━━ INFORMATION SHOWN

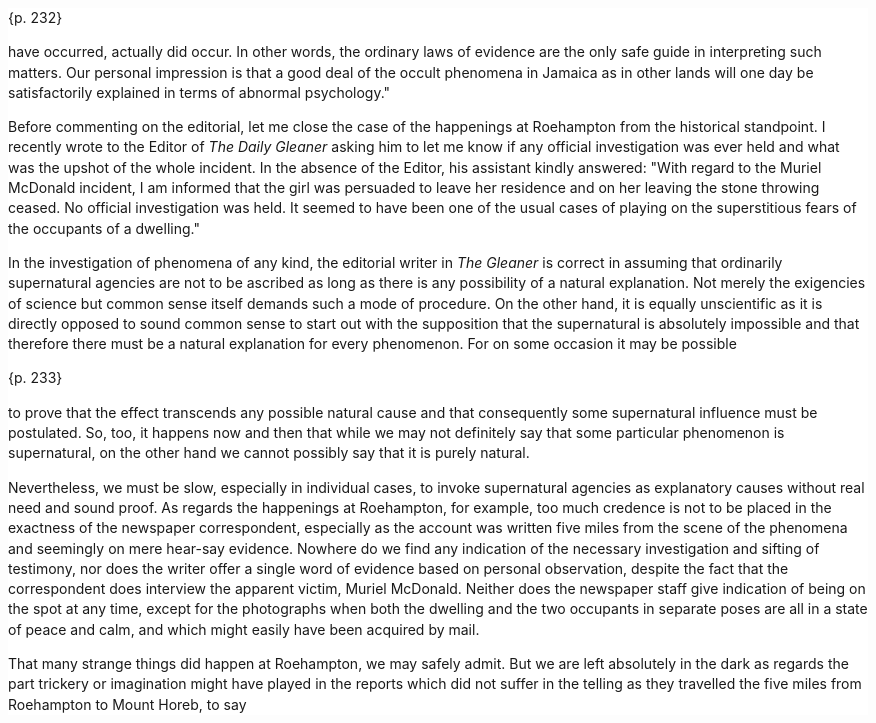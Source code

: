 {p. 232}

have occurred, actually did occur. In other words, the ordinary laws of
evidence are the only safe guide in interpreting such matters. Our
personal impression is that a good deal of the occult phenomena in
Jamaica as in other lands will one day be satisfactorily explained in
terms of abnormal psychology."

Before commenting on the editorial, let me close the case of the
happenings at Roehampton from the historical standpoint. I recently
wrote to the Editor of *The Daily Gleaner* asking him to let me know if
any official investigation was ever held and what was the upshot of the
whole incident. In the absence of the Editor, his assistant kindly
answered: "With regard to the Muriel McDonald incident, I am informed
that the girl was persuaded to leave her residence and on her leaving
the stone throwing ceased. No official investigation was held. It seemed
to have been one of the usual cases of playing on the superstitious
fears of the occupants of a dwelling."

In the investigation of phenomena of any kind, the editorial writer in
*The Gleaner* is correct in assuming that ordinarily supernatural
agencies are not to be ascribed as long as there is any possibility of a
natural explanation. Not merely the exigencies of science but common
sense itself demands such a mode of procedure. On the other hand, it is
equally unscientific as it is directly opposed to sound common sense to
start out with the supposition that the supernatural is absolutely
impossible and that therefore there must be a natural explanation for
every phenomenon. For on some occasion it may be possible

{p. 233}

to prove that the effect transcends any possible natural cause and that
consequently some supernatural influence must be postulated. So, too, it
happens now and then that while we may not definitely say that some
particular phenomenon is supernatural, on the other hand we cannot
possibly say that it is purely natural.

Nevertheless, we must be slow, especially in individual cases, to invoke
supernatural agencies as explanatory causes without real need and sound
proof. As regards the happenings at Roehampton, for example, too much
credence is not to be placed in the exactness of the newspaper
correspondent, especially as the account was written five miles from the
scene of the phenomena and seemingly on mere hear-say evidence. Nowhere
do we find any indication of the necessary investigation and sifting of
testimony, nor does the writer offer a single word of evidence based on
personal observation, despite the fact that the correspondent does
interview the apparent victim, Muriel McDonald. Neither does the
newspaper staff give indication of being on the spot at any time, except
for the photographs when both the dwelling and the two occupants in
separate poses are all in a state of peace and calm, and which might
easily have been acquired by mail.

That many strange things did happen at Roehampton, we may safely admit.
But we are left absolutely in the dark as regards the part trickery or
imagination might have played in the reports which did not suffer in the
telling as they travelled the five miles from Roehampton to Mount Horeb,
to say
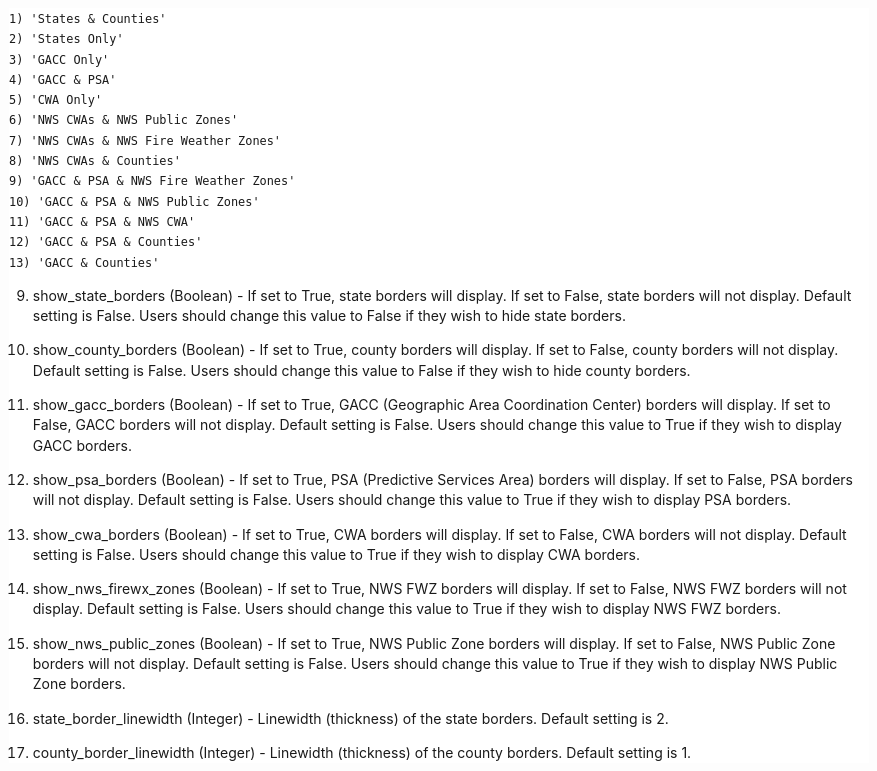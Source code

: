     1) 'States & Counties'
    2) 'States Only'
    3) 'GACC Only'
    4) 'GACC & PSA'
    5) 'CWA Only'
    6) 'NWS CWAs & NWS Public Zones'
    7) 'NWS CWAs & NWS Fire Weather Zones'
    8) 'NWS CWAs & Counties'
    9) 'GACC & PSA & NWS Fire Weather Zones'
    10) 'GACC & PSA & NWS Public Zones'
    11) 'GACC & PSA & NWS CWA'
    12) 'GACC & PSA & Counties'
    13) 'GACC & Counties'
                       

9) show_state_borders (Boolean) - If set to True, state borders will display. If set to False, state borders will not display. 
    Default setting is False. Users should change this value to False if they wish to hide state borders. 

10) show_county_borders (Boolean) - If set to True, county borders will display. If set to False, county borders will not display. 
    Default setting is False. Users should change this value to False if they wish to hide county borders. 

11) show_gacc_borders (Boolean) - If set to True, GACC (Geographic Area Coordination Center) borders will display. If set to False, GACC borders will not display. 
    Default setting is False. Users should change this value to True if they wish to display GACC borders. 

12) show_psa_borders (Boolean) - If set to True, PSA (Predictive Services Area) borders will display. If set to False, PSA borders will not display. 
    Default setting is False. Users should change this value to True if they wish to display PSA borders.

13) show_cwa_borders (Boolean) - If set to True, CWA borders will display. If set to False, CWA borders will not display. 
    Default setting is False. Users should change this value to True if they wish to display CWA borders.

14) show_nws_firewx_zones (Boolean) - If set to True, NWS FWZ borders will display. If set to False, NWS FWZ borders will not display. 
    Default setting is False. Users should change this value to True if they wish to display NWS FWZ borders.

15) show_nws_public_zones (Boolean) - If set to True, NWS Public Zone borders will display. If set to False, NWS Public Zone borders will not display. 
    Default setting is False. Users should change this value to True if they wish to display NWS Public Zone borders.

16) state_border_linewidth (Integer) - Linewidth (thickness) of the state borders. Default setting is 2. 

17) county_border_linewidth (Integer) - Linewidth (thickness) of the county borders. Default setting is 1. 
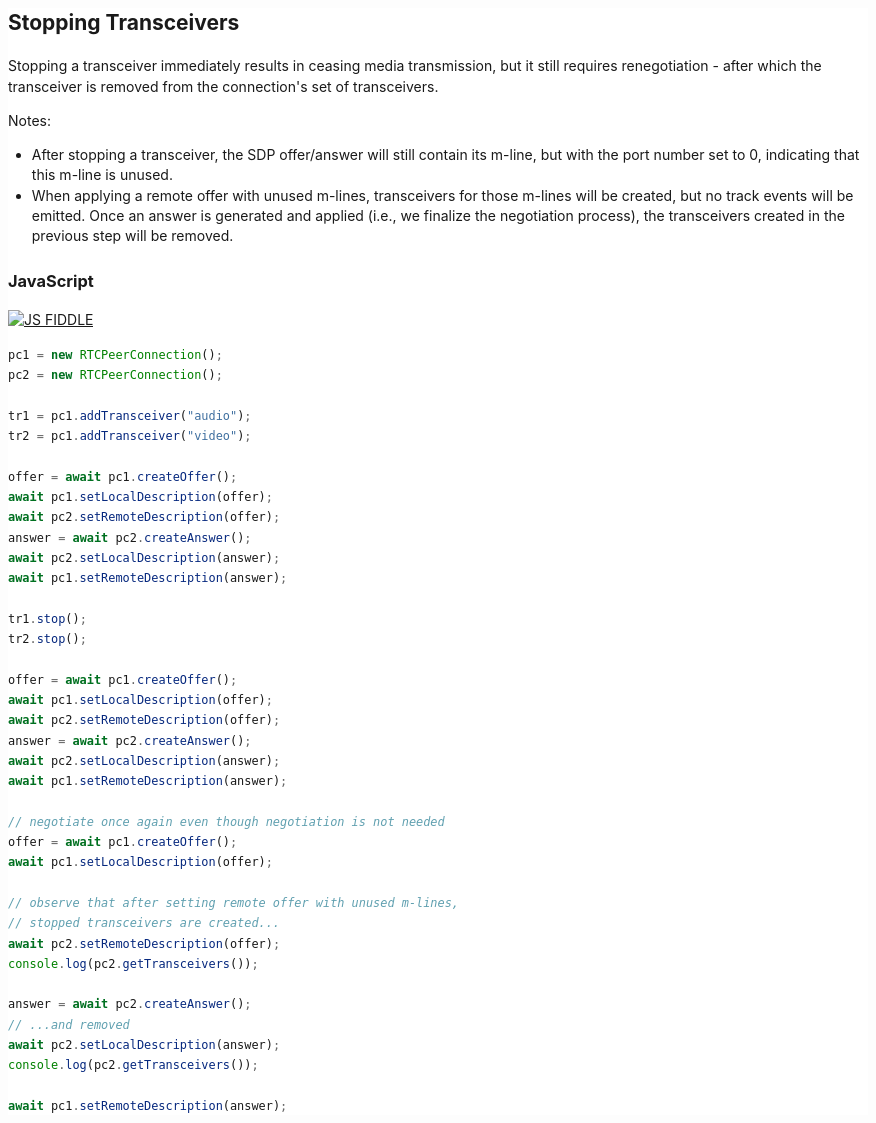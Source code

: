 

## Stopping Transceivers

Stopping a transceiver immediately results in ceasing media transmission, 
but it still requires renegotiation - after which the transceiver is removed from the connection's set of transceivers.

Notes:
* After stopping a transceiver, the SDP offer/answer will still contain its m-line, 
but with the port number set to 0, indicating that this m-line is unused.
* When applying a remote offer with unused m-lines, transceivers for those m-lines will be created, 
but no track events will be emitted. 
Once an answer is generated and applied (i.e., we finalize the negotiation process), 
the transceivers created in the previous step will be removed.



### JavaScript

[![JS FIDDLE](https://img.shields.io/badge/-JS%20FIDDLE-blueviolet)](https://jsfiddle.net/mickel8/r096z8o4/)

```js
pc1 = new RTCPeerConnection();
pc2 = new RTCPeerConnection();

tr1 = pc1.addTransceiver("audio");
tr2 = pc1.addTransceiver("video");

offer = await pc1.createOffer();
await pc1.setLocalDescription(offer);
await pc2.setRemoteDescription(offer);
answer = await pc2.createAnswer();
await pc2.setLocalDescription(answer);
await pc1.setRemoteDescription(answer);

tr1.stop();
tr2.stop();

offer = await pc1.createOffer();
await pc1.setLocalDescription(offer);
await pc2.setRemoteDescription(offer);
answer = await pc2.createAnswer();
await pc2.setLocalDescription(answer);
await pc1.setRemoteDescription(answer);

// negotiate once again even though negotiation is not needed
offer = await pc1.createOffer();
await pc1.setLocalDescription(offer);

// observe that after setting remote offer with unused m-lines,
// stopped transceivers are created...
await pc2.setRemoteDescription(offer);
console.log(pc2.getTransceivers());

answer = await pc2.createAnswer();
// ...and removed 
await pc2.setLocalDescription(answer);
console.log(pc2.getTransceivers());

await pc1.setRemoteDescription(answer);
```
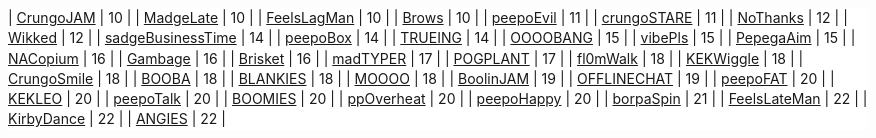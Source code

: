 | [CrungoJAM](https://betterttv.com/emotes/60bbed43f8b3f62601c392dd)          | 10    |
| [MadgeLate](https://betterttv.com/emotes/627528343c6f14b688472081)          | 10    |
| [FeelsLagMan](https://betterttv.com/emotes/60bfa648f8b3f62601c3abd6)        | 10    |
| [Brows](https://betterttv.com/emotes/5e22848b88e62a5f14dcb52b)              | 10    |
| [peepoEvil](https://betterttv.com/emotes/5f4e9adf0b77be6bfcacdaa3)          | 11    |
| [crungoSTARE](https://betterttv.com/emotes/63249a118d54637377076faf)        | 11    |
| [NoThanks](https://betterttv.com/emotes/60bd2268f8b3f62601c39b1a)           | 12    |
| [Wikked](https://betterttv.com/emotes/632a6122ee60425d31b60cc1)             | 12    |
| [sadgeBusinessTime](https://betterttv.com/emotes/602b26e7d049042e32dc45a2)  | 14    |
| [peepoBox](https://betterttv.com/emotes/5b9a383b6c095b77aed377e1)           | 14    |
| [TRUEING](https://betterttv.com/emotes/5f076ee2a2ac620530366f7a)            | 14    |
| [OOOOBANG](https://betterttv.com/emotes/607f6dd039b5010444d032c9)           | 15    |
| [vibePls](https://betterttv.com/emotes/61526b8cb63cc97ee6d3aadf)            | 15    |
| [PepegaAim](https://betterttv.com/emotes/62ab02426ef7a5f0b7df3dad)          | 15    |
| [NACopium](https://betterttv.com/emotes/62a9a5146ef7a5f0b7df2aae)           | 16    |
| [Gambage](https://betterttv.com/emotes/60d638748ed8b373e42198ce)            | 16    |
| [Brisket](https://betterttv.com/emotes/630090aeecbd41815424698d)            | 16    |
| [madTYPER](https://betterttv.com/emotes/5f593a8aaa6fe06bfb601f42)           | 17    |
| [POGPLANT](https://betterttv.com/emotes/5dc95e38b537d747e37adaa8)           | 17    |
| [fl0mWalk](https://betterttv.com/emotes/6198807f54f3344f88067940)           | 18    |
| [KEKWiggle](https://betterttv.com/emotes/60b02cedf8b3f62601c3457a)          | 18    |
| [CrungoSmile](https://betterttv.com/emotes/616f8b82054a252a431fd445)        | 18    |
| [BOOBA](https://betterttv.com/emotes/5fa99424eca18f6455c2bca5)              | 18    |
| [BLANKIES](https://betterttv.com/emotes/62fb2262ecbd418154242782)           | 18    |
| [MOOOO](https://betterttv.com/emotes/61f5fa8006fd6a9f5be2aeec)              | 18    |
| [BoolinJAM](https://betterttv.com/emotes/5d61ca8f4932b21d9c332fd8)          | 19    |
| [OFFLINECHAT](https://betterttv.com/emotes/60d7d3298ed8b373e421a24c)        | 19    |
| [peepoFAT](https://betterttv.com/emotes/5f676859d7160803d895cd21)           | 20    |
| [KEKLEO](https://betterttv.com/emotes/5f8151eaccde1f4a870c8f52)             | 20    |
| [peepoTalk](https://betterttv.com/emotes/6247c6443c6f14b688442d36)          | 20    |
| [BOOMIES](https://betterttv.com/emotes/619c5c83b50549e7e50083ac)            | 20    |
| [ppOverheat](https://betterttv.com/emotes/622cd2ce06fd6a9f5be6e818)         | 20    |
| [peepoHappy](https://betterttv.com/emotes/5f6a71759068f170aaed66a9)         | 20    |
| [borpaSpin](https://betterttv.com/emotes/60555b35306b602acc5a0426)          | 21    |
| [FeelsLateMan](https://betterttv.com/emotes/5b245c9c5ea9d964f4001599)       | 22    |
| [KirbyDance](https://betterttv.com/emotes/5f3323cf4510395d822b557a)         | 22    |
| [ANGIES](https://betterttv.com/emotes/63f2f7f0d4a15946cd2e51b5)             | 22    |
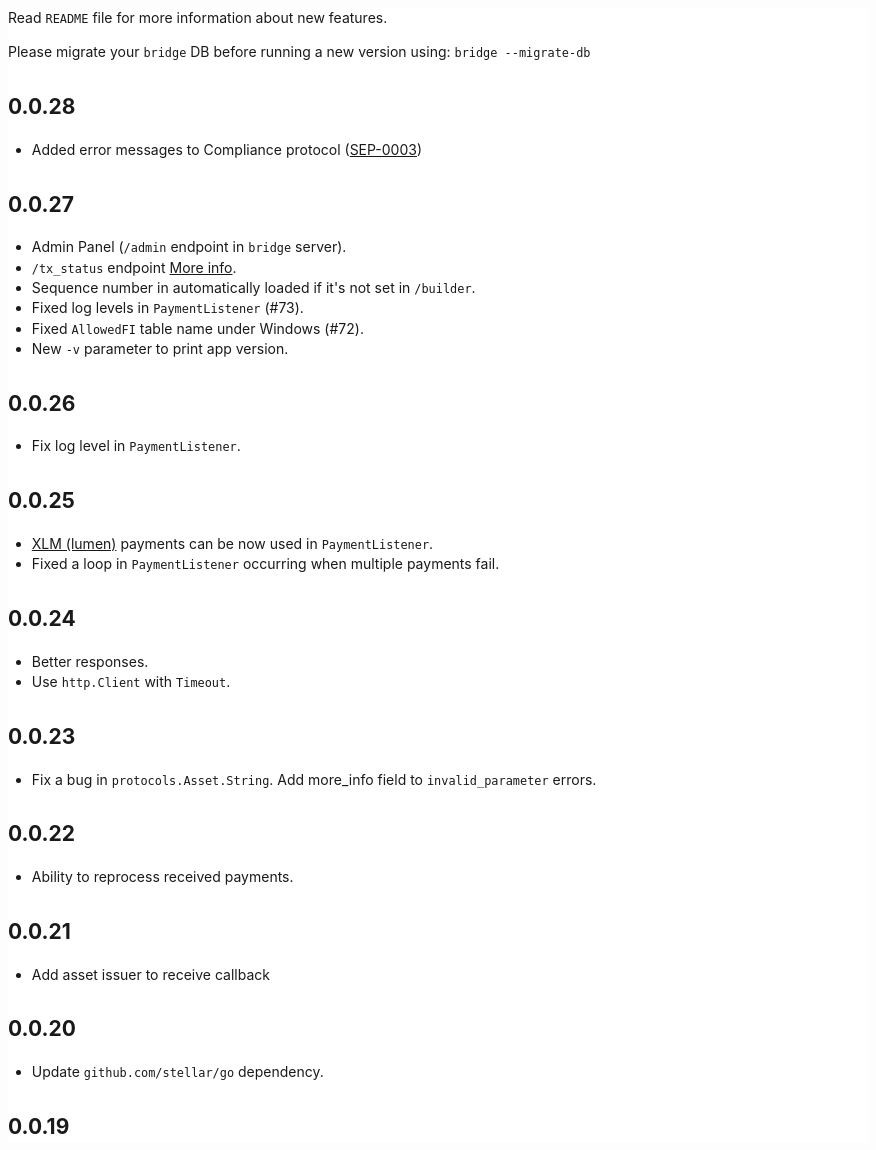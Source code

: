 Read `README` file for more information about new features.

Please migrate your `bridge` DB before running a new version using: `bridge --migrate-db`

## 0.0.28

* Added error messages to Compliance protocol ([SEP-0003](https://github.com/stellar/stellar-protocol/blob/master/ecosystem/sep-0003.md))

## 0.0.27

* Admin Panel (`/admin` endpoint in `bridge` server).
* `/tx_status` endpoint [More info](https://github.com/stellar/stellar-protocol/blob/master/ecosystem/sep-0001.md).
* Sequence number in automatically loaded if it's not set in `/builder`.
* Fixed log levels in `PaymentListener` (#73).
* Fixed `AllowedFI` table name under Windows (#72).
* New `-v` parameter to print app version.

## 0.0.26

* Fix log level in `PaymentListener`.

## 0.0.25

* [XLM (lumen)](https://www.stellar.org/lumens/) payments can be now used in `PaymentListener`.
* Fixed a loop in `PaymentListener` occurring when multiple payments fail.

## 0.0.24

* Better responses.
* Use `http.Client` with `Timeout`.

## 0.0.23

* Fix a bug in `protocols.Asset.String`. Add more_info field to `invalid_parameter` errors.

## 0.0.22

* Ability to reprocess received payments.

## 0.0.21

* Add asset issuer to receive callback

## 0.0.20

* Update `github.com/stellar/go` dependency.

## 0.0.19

━━━━

**DESCRIPTION OF THE TASK**
Output only the lines that run from the one containing "under Windows (#72)." through the last line of the material above, both included.

**EXERCISE RESULT**
* Fixed `AllowedFI` table name under Windows (#72).
* New `-v` parameter to print app version.

## 0.0.26

* Fix log level in `PaymentListener`.

## 0.0.25

* [XLM (lumen)](https://www.stellar.org/lumens/) payments can be now used in `PaymentListener`.
* Fixed a loop in `PaymentListener` occurring when multiple payments fail.

## 0.0.24

* Better responses.
* Use `http.Client` with `Timeout`.

## 0.0.23

* Fix a bug in `protocols.Asset.String`. Add more_info field to `invalid_parameter` errors.

## 0.0.22

* Ability to reprocess received payments.

## 0.0.21

* Add asset issuer to receive callback

## 0.0.20

* Update `github.com/stellar/go` dependency.

## 0.0.19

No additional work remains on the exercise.